Data supplied START

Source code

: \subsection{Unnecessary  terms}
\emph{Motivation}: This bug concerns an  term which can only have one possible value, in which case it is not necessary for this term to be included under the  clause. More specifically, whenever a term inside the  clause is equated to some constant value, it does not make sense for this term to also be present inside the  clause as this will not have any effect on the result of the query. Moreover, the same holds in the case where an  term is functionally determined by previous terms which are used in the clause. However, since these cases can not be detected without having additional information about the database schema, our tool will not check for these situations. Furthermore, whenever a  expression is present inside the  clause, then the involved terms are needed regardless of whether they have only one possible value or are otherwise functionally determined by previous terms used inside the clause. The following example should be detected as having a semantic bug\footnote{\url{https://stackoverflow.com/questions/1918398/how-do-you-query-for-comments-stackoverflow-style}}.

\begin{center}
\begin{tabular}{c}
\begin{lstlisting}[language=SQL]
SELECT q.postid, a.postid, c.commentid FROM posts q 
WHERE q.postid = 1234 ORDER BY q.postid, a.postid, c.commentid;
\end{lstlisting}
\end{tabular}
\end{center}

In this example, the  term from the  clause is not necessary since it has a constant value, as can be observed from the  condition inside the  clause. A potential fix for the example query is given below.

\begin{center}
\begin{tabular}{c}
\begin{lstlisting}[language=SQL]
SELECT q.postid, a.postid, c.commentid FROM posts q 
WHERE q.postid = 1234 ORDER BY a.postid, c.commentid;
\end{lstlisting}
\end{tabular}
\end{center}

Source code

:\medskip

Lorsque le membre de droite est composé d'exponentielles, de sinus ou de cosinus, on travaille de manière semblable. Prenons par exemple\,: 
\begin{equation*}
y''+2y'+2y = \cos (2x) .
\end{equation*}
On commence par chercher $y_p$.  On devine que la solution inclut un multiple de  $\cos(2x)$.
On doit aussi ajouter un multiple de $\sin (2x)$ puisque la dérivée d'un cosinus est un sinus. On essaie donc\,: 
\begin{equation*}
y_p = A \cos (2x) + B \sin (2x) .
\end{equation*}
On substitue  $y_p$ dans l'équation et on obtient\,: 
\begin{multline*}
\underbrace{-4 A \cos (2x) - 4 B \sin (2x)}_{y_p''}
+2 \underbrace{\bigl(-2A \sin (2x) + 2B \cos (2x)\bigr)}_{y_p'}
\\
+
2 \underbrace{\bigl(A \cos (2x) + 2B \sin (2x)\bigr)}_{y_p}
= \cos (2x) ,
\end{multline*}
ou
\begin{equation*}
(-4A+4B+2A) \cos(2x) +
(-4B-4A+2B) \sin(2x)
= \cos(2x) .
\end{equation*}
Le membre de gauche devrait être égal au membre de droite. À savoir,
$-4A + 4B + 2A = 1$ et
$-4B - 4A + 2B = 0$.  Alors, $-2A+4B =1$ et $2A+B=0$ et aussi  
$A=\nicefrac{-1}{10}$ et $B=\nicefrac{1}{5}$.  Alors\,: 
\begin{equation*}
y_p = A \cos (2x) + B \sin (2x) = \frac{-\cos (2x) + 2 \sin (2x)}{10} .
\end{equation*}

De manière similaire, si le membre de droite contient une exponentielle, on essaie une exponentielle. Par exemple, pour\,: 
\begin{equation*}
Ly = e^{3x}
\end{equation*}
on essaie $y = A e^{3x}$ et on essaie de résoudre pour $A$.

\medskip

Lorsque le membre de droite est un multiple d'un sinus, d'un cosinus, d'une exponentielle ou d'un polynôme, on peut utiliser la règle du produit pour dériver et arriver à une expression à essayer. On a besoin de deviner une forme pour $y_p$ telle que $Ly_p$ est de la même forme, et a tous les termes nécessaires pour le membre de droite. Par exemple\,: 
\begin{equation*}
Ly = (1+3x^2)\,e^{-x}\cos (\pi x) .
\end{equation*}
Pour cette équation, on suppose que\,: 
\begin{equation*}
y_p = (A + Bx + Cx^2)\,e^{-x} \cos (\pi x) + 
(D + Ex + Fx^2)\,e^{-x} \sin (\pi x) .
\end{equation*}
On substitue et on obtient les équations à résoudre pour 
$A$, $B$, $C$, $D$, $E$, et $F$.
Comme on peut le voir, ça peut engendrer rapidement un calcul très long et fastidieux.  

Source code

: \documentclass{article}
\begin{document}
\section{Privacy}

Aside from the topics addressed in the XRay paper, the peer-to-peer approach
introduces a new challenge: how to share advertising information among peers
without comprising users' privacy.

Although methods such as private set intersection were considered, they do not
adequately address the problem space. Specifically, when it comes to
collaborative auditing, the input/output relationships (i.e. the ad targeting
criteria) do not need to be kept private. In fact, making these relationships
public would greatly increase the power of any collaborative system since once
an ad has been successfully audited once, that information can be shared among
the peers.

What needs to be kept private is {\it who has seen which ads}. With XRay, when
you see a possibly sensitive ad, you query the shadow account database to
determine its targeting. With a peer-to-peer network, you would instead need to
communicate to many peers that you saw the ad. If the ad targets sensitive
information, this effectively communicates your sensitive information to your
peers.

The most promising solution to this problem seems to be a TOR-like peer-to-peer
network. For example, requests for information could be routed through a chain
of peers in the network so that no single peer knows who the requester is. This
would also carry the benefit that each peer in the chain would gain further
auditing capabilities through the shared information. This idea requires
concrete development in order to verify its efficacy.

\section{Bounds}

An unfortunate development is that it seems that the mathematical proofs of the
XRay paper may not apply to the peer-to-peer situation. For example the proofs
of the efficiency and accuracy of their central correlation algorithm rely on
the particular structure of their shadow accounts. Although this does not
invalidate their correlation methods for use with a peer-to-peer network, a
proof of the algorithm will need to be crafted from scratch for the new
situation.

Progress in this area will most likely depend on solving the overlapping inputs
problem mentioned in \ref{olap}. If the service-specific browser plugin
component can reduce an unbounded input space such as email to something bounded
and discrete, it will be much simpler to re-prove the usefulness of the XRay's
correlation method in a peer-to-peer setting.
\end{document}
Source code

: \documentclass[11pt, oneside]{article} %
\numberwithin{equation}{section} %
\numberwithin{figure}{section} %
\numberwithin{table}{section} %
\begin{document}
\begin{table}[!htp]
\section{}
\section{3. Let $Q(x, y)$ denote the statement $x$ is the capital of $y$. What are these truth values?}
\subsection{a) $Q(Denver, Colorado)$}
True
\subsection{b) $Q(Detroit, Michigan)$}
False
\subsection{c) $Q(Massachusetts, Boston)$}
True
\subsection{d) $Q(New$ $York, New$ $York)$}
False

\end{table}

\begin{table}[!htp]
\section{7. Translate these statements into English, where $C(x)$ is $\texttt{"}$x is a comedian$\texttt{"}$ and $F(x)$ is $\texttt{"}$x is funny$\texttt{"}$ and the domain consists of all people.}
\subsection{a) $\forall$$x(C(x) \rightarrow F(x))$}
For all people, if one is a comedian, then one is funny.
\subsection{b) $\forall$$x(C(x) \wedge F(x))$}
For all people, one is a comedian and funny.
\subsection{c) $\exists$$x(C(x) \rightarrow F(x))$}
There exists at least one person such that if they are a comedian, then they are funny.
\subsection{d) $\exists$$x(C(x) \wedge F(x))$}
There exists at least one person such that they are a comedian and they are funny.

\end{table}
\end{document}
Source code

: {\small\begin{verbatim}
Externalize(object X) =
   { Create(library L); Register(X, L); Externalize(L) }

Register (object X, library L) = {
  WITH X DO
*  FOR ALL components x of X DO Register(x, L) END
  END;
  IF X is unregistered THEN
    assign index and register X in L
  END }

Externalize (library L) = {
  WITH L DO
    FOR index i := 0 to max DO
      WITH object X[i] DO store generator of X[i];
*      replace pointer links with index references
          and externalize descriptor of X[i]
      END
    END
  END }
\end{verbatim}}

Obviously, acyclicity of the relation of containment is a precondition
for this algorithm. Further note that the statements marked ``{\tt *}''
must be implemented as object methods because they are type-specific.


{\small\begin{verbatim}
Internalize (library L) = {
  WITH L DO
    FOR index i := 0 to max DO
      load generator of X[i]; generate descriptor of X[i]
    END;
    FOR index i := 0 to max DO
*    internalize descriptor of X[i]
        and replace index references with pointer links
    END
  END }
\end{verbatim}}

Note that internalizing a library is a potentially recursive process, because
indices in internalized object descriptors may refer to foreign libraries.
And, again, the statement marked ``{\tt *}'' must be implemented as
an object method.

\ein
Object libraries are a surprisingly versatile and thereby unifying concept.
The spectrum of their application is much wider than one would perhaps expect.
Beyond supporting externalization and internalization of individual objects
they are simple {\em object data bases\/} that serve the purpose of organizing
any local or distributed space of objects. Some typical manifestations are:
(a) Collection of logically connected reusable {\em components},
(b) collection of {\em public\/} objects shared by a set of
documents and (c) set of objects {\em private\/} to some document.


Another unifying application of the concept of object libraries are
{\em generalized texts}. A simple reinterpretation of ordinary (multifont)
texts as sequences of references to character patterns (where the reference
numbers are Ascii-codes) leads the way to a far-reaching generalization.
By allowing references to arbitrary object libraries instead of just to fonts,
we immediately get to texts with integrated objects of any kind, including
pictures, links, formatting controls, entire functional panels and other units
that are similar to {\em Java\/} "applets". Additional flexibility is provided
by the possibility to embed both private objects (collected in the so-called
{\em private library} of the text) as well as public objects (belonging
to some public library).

Data supplied END

→ **What is required**:
Copy every line from the records that holds the string "résoudre".

→ **Exercise output**:
on essaie $y = A e^{3x}$ et on essaie de résoudre pour $A$.
On substitue et on obtient les équations à résoudre pour 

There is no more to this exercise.